# He told us he has been retired so long...



## Shrek (May 1, 2002)

...that the only way he can remember who he worked for is when he reads the company name on his pension check when he takes it to the bank.

After one of the guys laughed and reminded him he was the oldest of our retiree coffee appreciation table, I told him that I heard he was so old that the first candidate he voted for as president was now one of the dead presidents on our folding money. 

All jokes aside this dude is in his mid 80s and still makes it for the 530 breakfast call. How old is the oldest retiree you know still pretty much holding to the schedule they did when the left the rat race?


----------



## topofmountain (Nov 1, 2013)

I know about a half a dozen in their late 70s still going hard. my mother walked up to 4 miles a day into her mid to later 80s. lived until 92.


----------



## Michael W. Smith (Jun 2, 2002)

My Father-In-Law worked for the local gas company.

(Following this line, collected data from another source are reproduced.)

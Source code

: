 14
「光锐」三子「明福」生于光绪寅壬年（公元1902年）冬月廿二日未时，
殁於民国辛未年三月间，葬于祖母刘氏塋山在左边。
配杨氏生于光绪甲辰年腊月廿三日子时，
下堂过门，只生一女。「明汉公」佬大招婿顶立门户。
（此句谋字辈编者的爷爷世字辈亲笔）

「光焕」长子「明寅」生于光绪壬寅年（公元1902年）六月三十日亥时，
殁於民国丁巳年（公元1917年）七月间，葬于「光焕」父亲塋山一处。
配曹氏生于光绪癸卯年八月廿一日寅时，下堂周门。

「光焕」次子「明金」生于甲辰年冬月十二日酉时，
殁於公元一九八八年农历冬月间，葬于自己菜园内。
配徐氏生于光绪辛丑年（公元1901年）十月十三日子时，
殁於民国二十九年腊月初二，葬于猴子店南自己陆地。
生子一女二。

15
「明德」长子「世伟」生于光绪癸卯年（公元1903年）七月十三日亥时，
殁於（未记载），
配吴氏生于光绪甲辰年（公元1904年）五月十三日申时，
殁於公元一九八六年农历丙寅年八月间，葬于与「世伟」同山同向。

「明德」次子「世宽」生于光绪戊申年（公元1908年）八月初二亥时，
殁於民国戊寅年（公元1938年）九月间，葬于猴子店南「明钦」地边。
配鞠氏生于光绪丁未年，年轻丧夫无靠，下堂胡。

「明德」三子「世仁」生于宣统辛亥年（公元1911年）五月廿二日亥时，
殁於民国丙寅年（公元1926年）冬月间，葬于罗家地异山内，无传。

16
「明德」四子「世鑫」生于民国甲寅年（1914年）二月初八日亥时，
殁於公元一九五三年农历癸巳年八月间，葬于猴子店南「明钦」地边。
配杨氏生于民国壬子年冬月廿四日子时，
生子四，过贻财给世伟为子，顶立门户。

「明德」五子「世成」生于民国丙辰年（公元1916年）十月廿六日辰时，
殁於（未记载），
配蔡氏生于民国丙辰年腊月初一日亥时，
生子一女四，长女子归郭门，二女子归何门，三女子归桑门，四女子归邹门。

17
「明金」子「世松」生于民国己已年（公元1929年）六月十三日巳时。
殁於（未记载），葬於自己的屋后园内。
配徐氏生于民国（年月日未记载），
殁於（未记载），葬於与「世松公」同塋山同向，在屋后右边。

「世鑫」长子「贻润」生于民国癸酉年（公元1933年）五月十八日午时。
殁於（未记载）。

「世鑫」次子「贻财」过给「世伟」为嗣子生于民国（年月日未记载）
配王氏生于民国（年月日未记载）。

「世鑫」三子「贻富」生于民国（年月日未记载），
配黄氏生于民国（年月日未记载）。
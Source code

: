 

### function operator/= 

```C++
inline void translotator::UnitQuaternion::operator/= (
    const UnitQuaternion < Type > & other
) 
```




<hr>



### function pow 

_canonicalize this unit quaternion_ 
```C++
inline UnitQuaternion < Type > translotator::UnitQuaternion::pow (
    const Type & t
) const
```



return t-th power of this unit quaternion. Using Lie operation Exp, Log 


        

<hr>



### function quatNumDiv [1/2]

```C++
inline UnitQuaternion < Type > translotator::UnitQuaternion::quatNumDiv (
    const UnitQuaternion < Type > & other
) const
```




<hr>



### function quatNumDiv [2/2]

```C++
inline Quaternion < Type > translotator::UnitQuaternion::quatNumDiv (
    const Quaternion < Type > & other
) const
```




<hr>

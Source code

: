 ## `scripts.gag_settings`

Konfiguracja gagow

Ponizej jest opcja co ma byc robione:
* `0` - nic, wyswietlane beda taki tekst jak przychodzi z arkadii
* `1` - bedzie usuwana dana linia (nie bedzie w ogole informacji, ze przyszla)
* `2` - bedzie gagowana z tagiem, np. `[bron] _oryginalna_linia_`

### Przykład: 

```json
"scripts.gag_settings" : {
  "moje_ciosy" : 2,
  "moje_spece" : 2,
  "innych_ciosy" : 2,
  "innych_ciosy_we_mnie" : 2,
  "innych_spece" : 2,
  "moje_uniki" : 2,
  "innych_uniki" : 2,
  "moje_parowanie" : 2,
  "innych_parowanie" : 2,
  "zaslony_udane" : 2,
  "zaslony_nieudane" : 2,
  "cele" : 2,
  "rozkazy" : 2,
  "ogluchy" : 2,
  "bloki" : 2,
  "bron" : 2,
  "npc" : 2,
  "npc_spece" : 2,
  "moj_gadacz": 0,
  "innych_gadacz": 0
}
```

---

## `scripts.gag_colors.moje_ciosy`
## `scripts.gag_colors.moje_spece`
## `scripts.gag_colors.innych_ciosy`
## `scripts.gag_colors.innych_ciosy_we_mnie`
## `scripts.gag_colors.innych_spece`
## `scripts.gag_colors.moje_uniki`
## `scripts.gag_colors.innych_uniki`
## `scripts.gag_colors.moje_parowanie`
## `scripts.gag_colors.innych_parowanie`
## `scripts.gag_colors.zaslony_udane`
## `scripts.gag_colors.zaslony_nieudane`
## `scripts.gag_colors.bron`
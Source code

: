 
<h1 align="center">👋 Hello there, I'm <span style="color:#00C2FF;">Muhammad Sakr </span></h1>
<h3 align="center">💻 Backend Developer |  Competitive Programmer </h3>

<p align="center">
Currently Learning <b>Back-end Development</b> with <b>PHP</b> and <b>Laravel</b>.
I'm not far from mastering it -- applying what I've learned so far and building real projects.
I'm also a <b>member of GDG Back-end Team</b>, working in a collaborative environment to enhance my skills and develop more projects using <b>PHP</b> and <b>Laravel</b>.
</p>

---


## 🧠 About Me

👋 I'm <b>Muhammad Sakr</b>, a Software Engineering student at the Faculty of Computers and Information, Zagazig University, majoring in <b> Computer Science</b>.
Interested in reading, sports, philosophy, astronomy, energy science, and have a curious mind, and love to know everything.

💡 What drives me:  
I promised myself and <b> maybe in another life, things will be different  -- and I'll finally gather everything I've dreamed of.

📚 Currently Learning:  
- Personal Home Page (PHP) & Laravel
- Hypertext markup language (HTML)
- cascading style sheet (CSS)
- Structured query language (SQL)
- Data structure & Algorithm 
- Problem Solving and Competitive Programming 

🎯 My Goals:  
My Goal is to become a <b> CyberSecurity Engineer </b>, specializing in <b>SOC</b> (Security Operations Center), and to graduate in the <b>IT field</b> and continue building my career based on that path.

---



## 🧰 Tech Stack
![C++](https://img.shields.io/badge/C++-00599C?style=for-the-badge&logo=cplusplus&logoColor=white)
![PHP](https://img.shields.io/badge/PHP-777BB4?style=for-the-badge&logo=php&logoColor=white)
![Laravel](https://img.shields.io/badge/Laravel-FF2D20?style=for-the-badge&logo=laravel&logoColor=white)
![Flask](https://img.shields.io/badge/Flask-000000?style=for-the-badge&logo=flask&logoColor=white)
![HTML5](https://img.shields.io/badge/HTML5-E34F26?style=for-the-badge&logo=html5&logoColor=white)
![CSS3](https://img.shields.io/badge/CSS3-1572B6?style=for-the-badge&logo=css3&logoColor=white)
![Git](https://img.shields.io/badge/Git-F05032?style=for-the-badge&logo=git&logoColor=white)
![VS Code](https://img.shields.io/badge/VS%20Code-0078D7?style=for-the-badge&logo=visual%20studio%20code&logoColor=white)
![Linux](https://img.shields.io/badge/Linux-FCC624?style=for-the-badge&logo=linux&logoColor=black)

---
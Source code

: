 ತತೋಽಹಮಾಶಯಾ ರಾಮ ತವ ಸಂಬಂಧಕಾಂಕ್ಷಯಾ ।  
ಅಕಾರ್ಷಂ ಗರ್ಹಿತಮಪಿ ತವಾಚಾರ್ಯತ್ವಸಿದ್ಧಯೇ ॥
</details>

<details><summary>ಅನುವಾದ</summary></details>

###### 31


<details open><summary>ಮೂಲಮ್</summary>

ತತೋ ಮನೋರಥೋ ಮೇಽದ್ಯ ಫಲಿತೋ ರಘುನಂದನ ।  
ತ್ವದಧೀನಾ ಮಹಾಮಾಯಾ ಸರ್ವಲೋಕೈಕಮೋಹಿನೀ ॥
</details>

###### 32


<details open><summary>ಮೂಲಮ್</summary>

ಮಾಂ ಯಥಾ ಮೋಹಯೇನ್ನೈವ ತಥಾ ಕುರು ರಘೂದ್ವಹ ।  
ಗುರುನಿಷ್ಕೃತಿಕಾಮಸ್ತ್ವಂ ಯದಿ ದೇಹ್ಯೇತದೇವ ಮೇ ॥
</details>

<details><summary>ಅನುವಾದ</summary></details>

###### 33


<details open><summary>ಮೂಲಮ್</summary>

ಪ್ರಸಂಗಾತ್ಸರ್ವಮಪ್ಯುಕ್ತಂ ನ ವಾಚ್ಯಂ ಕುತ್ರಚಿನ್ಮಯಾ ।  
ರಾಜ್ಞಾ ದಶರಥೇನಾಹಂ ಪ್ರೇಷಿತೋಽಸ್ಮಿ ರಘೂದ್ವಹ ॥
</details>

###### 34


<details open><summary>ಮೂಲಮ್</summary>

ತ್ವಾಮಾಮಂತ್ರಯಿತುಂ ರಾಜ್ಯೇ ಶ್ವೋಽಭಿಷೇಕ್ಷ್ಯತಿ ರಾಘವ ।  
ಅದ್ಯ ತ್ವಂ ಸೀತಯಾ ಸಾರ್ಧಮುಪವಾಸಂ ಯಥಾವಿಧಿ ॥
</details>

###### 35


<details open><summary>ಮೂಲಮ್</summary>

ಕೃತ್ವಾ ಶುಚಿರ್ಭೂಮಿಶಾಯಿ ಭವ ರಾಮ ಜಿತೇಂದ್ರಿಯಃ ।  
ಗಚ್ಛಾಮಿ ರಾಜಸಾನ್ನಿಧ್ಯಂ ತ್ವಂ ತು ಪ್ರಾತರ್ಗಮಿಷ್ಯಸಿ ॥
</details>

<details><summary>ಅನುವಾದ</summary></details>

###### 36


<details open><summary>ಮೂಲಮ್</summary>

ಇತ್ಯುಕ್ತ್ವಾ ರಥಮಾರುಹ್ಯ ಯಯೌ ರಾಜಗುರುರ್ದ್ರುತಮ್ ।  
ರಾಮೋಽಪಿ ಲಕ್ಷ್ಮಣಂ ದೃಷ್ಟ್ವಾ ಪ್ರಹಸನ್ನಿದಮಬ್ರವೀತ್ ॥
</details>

He retired when he was 55 - had enough time in for a pension and they gave him an early retirement incentive which included health insurance.

He lived to be 83.

Not many people working now will retire with a pension - most pensions have been replaced with 401K's - so there is no guaranteed check and no guarantee you won't outlive your money.

And if you want to retire early, most places don't cover health insurance until you reach 65, so you are required to pay it on your own.

I'm only 48, so figure I have another 19 -20 years before I can retire. (Just about the time SS will have no money at all.)


----------



## DaveNay (Nov 25, 2012)

My wife's grandmother is 94 and still drives herself to church.


----------



## terri9630 (Mar 12, 2012)

My Grandparents. They kept the same schedule, breakfast at 4am... right up until they died at 94 and 93.


----------



## Maura (Jun 6, 2004)

One of our friends is 102 years old. About three years ago he gave up his volunteer position with the Red Cross. His wife is, I think, 98 years old. The wife is not doing so well, now using a wheel chair. The husband watches out for her. They live in a retirement apartment complex and all look out for each other. They are so lucky to still have each other.


----------